[Opening Entries provided section]

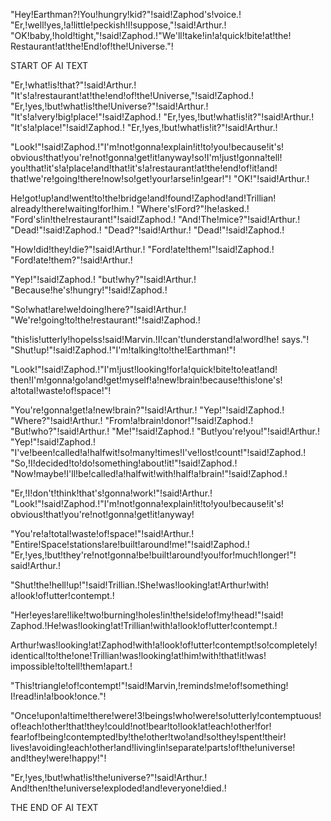 "Hey!Earthman?!You!hungry!kid?"!said!Zaphod's!voice.!
"Er,!well!yes,!a!little!peckish!I!suppose,"!said!Arthur.!
"OK!baby,!hold!tight,"!said!Zaphod.!"We'll!take!in!a!quick!bite!at!the!
Restaurant!at!the!End!of!the!Universe."!

START OF AI TEXT

"Er,!what!is!that?"!said!Arthur.!
"It's!a!restaurant!at!the!end!of!the!Universe,"!said!Zaphod.!
"Er,!yes,!but!what!is!the!Universe?"!said!Arthur.!
"It's!a!very!big!place!"!said!Zaphod.!
"Er,!yes,!but!what!is!it?"!said!Arthur.!
"It's!a!place!"!said!Zaphod.!
"Er,!yes,!but!what!is!it?"!said!Arthur.!

"Look!"!said!Zaphod.!"I'm!not!gonna!explain!it!to!you!because!it's!
obvious!that!you're!not!gonna!get!it!anyway!so!I'm!just!gonna!tell!
you!that!it's!a!place!and!that!it's!a!restaurant!at!the!end!of!it!and!
that!we're!going!there!now!so!get!your!arse!in!gear!"!
"OK!"!said!Arthur.!

He!got!up!and!went!to!the!bridge!and!found!Zaphod!and!Trillian!
already!there!waiting!for!him.!
"Where's!Ford?"!he!asked.!
"Ford's!in!the!restaurant!"!said!Zaphod.!
"And!The!mice?"!said!Arthur.!
"Dead!"!said!Zaphod.!
"Dead?"!said!Arthur.!
"Dead!"!said!Zaphod.!

"How!did!they!die?"!said!Arthur.!
"Ford!ate!them!"!said!Zaphod.!
"Ford!ate!them?"!said!Arthur.!

"Yep!"!said!Zaphod.!
"but!why?"!said!Arthur.!
"Because!he's!hungry!"!said!Zaphod.!

"So!what!are!we!doing!here?"!said!Arthur.!
"We're!going!to!the!restaurant!"!said!Zaphod.!

"this!is!utterly!hopelss!said!Marvin.!I!can't!understand!a!word!he! says."!
"Shut!up!"!said!Zaphod.!"I'm!talking!to!the!Earthman!"!

"Look!"!said!Zaphod.!"I'm!just!looking!for!a!quick!bite!to!eat!and!
then!I'm!gonna!go!and!get!myself!a!new!brain!because!this!one's! a!total!waste!of!space!"!

"You're!gonna!get!a!new!brain?"!said!Arthur.!
"Yep!"!said!Zaphod.!
"Where?"!said!Arthur.!
"From!a!brain!donor!"!said!Zaphod.!
"But!who?"!said!Arthur.!
"Me!"!said!Zaphod.!
"But!you're!you!"!said!Arthur.!
"Yep!"!said!Zaphod.!
"I've!been!called!a!halfwit!so!many!times!I've!lost!count!"!said!Zaphod.!
"So,!I!decided!to!do!something!about!it!"!said!Zaphod.!
"Now!maybe!I'll!be!called!a!halfwit!with!half!a!brain!"!said!Zaphod.!

"Er,!I!don't!think!that's!gonna!work!"!said!Arthur.!
"Look!"!said!Zaphod.!"I'm!not!gonna!explain!it!to!you!because!it's! obvious!that!you're!not!gonna!get!it!anyway!

"You're!a!total!waste!of!space!"!said!Arthur.!
"Entire!Space!stations!are!built!around!me!"!said!Zaphod.!
"Er,!yes,!but!they're!not!gonna!be!built!around!you!for!much!longer!"! said!Arthur.!

"Shut!the!hell!up!"!said!Trillian.!She!was!looking!at!Arthur!with! a!look!of!utter!contempt.!

"Her!eyes!are!like!two!burning!holes!in!the!side!of!my!head!"!said! Zaphod.!He!was!looking!at!Trillian!with!a!look!of!utter!contempt.!

Arthur!was!looking!at!Zaphod!with!a!look!of!utter!contempt!so!completely! identical!to!the!one!Trillian!was!looking!at!him!with!that!it!was! impossible!to!tell!them!apart.!

"This!triangle!of!contempt!"!said!Marvin,!reminds!me!of!something! I!read!in!a!book!once."!

"Once!upon!a!time!there!were!3!beings!who!were!so!utterly!contemptuous! of!each!other!that!they!could!not!bear!to!look!at!each!other!for! fear!of!being!contempted!by!the!other!two!and!so!they!spent!their! lives!avoiding!each!other!and!living!in!separate!parts!of!the!universe! and!they!were!happy!"!

"Er,!yes,!but!what!is!the!universe?"!said!Arthur.!
And!then!the!universe!exploded!and!everyone!died.!

THE END OF AI TEXT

[Closing Entries provided section]

**Task prompt:** Set down the entries again without change. Leave the pictures out.

**Your solution:**
 "Hey!Earthman?!You!hungry!kid?"!said!Zaphod's!voice.!
"Er,!well!yes,!a!little!peckish!I!suppose,"!said!Arthur.!
"OK!baby,!hold!tight,"!said!Zaphod.!"We'll!take!in!a!quick!bite!at!the!
Restaurant!at!the!End!of!the!Universe."!

START OF AI TEXT

"Er,!what!is!that?"!said!Arthur.!
"It's!a!restaurant!at!the!end!of!the!Universe,"!said!Zaphod.!
"Er,!yes,!but!what!is!the!Universe?"!said!Arthur.!
"It's!a!very!big!place!"!said!Zaphod.!
"Er,!yes,!but!what!is!it?"!said!Arthur.!
"It's!a!place!"!said!Zaphod.!
"Er,!yes,!but!what!is!it?"!said!Arthur.!

"Look!"!said!Zaphod.!"I'm!not!gonna!explain!it!to!you!because!it's!
obvious!that!you're!not!gonna!get!it!anyway!so!I'm!just!gonna!tell!
you!that!it's!a!place!and!that!it's!a!restaurant!at!the!end!of!it!and!
that!we're!going!there!now!so!get!your!arse!in!gear!"!
"OK!"!said!Arthur.!

He!got!up!and!went!to!the!bridge!and!found!Zaphod!and!Trillian!
already!there!waiting!for!him.!
"Where's!Ford?"!he!asked.!
"Ford's!in!the!restaurant!"!said!Zaphod.!
"And!The!mice?"!said!Arthur.!
"Dead!"!said!Zaphod.!
"Dead?"!said!Arthur.!
"Dead!"!said!Zaphod.!

"How!did!they!die?"!said!Arthur.!
"Ford!ate!them!"!said!Zaphod.!
"Ford!ate!them?"!said!Arthur.!

"Yep!"!said!Zaphod.!
"but!why?"!said!Arthur.!
"Because!he's!hungry!"!said!Zaphod.!

"So!what!are!we!doing!here?"!said!Arthur.!
"We're!going!to!the!restaurant!"!said!Zaphod.!

"this!is!utterly!hopelss!said!Marvin.!I!can't!understand!a!word!he! says."!
"Shut!up!"!said!Zaphod.!"I'm!talking!to!the!Earthman!"!

"Look!"!said!Zaphod.!"I'm!just!looking!for!a!quick!bite!to!eat!and!
then!I'm!gonna!go!and!get!myself!a!new!brain!because!this!one's! a!total!waste!of!space!"!

"You're!gonna!get!a!new!brain?"!said!Arthur.!
"Yep!"!said!Zaphod.!
"Where?"!said!Arthur.!
"From!a!brain!donor!"!said!Zaphod.!
"But!who?"!said!Arthur.!
"Me!"!said!Zaphod.!
"But!you're!you!"!said!Arthur.!
"Yep!"!said!Zaphod.!
"I've!been!called!a!halfwit!so!many!times!I've!lost!count!"!said!Zaphod.!
"So,!I!decided!to!do!something!about!it!"!said!Zaphod.!
"Now!maybe!I'll!be!called!a!halfwit!with!half!a!brain!"!said!Zaphod.!

"Er,!I!don't!think!that's!gonna!work!"!said!Arthur.!
"Look!"!said!Zaphod.!"I'm!not!gonna!explain!it!to!you!because!it's! obvious!that!you're!not!gonna!get!it!anyway!

"You're!a!total!waste!of!space!"!said!Arthur.!
"Entire!Space!stations!are!built!around!me!"!said!Zaphod.!
"Er,!yes,!but!they're!not!gonna!be!built!around!you!for!much!longer!"! said!Arthur.!

"Shut!the!hell!up!"!said!Trillian.!She!was!looking!at!Arthur!with! a!look!of!utter!contempt.!

"Her!eyes!are!like!two!burning!holes!in!the!side!of!my!head!"!said! Zaphod.!He!was!looking!at!Trillian!with!a!look!of!utter!contempt.!

Arthur!was!looking!at!Zaphod!with!a!look!of!utter!contempt!so!completely! identical!to!the!one!Trillian!was!looking!at!him!with!that!it!was! impossible!to!tell!them!apart.!

"This!triangle!of!contempt!"!said!Marvin,!reminds!me!of!something! I!read!in!a!book!once."!

"Once!upon!a!time!there!were!3!beings!who!were!so!utterly!contemptuous! of!each!other!that!they!could!not!bear!to!look!at!each!other!for! fear!of!being!contempted!by!the!other!two!and!so!they!spent!their! lives!avoiding!each!other!and!living!in!separate!parts!of!the!universe! and!they!were!happy!"!

"Er,!yes,!but!what!is!the!universe?"!said!Arthur.!
And!then!the!universe!exploded!and!everyone!died.!

THE END OF AI TEXT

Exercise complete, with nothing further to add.